To do:
Once the line containing "Este crawler tem" has been written out, stop; until then, restate each line of the entries below word for word from the first.

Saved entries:
______

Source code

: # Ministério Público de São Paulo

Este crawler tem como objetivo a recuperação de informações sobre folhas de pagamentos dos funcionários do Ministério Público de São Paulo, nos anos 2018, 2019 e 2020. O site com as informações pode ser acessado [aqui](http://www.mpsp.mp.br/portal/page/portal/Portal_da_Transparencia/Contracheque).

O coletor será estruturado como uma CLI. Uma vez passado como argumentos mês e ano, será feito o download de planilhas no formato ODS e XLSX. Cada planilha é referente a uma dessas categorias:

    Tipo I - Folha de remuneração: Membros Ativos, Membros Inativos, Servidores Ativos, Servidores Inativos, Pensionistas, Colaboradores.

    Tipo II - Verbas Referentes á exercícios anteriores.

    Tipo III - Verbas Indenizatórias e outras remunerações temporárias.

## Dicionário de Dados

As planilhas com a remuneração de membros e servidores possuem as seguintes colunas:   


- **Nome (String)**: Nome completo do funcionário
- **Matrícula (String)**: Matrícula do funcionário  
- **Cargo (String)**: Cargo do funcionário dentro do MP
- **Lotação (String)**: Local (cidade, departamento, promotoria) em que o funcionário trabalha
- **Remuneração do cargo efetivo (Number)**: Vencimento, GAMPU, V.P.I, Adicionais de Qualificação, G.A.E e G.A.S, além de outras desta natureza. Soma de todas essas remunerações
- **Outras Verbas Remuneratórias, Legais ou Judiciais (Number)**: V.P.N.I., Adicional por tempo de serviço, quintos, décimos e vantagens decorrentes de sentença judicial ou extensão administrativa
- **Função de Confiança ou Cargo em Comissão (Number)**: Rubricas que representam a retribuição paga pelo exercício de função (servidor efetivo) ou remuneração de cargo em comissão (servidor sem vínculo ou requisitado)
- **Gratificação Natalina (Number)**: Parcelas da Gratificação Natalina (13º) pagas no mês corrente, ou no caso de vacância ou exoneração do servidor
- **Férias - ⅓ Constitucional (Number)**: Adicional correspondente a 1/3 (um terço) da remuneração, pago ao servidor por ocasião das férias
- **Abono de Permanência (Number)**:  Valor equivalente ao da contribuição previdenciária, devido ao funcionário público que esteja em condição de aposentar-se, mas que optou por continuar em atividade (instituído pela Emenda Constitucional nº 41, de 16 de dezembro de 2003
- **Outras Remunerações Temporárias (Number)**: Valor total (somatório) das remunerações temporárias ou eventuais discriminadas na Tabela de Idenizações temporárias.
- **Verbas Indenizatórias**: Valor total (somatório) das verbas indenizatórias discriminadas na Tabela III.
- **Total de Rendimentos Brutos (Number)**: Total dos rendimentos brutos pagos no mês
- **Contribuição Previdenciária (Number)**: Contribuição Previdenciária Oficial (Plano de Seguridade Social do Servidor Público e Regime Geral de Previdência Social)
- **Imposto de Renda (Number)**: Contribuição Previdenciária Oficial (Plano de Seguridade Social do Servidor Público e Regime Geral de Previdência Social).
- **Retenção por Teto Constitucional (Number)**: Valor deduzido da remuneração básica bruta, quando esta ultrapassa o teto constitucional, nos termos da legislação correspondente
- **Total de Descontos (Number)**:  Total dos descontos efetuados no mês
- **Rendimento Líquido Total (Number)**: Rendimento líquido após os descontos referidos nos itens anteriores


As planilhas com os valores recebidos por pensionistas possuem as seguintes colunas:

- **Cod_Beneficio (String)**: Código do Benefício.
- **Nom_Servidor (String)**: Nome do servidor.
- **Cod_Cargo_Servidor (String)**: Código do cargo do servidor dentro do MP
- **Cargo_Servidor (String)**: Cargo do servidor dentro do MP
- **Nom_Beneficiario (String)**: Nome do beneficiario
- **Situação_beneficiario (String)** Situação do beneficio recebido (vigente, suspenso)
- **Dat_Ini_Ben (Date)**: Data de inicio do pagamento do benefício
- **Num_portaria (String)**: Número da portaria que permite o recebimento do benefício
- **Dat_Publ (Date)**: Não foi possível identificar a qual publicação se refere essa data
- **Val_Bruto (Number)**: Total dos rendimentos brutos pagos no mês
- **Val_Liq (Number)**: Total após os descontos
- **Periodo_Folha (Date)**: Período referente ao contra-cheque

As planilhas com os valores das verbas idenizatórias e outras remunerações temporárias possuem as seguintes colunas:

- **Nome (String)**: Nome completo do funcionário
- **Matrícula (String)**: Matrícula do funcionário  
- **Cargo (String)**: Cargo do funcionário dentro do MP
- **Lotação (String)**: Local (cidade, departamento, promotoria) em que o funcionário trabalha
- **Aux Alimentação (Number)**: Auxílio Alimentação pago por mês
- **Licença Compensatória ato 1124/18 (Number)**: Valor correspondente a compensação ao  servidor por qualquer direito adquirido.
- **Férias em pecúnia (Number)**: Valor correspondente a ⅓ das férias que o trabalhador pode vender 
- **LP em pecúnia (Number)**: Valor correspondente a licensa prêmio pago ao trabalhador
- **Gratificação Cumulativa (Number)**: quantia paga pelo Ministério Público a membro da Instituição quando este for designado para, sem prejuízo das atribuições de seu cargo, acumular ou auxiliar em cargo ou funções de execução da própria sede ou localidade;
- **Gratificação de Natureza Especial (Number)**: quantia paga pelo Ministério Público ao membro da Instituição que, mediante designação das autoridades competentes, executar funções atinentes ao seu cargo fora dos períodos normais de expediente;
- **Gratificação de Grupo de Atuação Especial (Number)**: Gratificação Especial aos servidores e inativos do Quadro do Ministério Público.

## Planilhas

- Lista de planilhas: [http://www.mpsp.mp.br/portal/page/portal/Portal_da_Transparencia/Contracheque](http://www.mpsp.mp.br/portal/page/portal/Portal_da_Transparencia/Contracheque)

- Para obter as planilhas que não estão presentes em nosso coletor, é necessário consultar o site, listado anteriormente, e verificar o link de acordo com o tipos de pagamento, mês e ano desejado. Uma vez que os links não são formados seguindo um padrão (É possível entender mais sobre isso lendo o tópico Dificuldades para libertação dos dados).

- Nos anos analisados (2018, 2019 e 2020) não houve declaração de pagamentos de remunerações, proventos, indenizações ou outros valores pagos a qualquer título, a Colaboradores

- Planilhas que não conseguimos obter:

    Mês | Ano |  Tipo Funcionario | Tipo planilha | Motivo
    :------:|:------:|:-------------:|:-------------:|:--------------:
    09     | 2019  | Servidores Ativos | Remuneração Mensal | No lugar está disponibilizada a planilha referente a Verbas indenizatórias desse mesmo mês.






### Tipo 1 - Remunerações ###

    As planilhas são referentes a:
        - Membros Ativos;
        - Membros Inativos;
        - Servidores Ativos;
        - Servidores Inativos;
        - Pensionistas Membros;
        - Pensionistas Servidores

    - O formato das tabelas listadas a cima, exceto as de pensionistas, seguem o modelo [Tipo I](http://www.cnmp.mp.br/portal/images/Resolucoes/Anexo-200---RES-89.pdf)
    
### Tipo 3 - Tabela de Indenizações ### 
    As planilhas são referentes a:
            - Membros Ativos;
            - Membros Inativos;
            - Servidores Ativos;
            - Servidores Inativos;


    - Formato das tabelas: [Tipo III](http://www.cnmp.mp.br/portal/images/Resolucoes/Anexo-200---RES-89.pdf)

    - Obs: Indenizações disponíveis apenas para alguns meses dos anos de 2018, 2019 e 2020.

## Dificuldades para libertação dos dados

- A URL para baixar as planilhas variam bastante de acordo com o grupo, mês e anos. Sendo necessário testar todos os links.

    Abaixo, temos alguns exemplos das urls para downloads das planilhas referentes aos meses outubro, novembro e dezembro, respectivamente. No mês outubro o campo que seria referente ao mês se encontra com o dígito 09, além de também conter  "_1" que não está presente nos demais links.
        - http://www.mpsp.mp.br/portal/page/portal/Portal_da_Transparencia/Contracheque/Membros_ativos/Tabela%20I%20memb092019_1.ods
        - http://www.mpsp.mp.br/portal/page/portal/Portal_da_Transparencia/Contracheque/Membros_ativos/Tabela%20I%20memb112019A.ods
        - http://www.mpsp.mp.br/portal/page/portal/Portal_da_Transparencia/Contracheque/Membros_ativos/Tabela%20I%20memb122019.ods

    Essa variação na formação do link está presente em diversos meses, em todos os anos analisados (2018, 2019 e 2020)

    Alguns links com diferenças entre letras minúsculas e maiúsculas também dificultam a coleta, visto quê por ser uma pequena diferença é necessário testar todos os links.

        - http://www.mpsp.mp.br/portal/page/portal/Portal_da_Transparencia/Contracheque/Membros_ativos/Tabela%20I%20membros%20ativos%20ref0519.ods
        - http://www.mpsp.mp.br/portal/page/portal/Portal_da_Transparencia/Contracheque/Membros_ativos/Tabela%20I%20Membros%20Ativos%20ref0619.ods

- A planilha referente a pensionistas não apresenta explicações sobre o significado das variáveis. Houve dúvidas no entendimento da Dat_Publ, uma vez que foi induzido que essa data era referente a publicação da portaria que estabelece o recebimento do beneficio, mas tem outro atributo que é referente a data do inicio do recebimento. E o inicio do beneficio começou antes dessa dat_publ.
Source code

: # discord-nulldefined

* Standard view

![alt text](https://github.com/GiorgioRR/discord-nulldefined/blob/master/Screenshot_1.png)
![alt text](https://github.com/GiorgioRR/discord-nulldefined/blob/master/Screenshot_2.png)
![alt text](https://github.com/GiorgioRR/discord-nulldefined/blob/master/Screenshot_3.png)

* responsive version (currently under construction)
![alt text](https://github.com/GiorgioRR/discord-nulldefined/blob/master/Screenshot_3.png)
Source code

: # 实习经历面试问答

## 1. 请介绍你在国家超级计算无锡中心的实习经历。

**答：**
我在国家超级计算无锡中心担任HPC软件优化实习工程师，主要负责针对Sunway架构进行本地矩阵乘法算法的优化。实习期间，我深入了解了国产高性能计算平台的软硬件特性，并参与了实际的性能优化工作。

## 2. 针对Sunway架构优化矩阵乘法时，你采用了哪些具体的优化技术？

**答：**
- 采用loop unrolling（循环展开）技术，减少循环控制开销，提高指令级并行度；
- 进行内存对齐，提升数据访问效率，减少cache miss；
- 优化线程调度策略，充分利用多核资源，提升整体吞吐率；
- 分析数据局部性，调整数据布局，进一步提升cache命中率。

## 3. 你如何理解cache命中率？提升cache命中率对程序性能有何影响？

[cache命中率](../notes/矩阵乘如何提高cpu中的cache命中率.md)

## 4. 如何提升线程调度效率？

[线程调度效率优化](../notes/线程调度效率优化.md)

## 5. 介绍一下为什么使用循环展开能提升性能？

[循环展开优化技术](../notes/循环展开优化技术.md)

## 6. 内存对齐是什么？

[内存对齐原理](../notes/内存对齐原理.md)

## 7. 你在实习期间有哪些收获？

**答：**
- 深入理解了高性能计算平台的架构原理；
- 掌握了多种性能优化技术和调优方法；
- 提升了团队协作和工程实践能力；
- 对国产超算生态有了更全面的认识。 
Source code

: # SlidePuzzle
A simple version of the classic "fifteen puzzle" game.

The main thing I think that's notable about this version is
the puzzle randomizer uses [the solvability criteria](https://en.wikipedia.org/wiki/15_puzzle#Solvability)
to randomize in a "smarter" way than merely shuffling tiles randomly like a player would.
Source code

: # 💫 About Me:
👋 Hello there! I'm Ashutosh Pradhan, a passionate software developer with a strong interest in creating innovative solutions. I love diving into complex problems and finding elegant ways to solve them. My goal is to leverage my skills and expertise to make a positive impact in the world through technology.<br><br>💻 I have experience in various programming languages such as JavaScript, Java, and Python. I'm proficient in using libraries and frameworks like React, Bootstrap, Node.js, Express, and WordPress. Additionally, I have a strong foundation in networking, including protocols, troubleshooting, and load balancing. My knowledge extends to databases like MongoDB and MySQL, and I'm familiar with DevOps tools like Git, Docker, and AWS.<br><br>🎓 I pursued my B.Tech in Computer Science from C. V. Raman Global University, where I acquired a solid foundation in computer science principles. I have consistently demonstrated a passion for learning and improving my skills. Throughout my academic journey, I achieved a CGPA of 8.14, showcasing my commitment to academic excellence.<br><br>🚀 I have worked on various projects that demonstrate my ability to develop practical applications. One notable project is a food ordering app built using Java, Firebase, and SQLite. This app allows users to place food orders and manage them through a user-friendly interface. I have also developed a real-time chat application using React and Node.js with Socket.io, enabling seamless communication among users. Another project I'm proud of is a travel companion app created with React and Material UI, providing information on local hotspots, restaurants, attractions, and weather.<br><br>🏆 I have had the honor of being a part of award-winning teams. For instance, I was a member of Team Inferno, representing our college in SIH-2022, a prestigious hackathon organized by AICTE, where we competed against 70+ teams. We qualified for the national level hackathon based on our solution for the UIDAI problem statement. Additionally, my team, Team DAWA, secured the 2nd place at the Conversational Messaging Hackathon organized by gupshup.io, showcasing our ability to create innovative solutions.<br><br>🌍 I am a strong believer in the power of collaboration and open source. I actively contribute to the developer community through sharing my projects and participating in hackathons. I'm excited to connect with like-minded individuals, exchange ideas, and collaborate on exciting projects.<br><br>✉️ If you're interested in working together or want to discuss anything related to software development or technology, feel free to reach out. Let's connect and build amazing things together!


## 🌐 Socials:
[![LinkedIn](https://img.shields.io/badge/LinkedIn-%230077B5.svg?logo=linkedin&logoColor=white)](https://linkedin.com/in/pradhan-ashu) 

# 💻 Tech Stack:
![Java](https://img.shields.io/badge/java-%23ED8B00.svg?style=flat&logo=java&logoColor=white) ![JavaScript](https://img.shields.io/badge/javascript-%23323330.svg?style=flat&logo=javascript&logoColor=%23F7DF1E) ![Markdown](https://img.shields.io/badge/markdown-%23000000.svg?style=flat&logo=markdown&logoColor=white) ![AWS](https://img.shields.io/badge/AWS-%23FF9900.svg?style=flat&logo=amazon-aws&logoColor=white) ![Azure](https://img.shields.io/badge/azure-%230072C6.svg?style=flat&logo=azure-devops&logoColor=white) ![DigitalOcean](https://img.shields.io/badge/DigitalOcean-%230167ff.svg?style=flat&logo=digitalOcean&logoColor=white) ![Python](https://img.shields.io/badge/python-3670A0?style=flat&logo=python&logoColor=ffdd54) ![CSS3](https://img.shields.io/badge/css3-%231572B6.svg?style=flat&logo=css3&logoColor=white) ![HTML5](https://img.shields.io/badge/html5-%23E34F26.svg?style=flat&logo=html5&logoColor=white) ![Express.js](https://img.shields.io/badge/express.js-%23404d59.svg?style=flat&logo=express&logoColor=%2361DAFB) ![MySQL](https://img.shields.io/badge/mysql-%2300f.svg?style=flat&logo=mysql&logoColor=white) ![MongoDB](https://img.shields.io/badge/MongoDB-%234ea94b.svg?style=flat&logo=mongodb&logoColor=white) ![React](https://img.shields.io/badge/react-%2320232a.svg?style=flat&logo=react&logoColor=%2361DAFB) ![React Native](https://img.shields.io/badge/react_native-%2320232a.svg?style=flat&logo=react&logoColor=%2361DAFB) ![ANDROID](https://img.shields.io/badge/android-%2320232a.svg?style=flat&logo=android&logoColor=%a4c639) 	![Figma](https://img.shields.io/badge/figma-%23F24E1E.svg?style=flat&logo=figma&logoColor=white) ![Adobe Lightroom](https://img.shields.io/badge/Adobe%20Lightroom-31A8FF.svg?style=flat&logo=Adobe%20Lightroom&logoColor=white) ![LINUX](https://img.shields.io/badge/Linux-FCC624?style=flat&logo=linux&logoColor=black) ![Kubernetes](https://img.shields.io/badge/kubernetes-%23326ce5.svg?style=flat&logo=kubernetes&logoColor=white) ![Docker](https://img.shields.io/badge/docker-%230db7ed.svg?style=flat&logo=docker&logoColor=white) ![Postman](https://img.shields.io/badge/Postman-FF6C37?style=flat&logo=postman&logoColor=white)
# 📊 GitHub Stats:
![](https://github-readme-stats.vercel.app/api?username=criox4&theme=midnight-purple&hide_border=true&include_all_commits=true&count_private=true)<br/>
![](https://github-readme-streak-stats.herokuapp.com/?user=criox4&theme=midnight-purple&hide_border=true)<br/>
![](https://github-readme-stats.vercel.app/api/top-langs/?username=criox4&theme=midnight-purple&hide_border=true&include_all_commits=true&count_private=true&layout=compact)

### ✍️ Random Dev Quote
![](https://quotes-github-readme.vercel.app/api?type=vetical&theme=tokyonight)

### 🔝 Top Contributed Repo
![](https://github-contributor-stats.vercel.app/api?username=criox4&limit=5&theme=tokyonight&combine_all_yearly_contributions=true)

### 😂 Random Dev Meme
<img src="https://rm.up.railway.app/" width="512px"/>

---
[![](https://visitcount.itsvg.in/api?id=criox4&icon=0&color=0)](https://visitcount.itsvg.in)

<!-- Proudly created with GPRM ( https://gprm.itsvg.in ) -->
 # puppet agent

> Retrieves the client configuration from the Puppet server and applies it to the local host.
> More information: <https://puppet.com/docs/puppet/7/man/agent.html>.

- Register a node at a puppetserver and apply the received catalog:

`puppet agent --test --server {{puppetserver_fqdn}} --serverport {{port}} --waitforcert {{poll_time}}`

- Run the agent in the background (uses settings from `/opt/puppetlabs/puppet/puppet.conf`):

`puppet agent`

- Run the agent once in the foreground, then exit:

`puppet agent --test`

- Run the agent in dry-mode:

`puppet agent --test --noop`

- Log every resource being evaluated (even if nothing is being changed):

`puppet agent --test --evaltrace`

______

Response area:
Source code

: # Ministério Público de São Paulo

Este crawler tem como objetivo a recuperação de informações sobre folhas de pagamentos dos funcionários do Ministério Público de São Paulo, nos anos 2018, 2019 e 2020. O site com as informações pode ser acessado [aqui](http://www.mpsp.mp.br/portal/page/portal/Portal_da_Transparencia/Contracheque).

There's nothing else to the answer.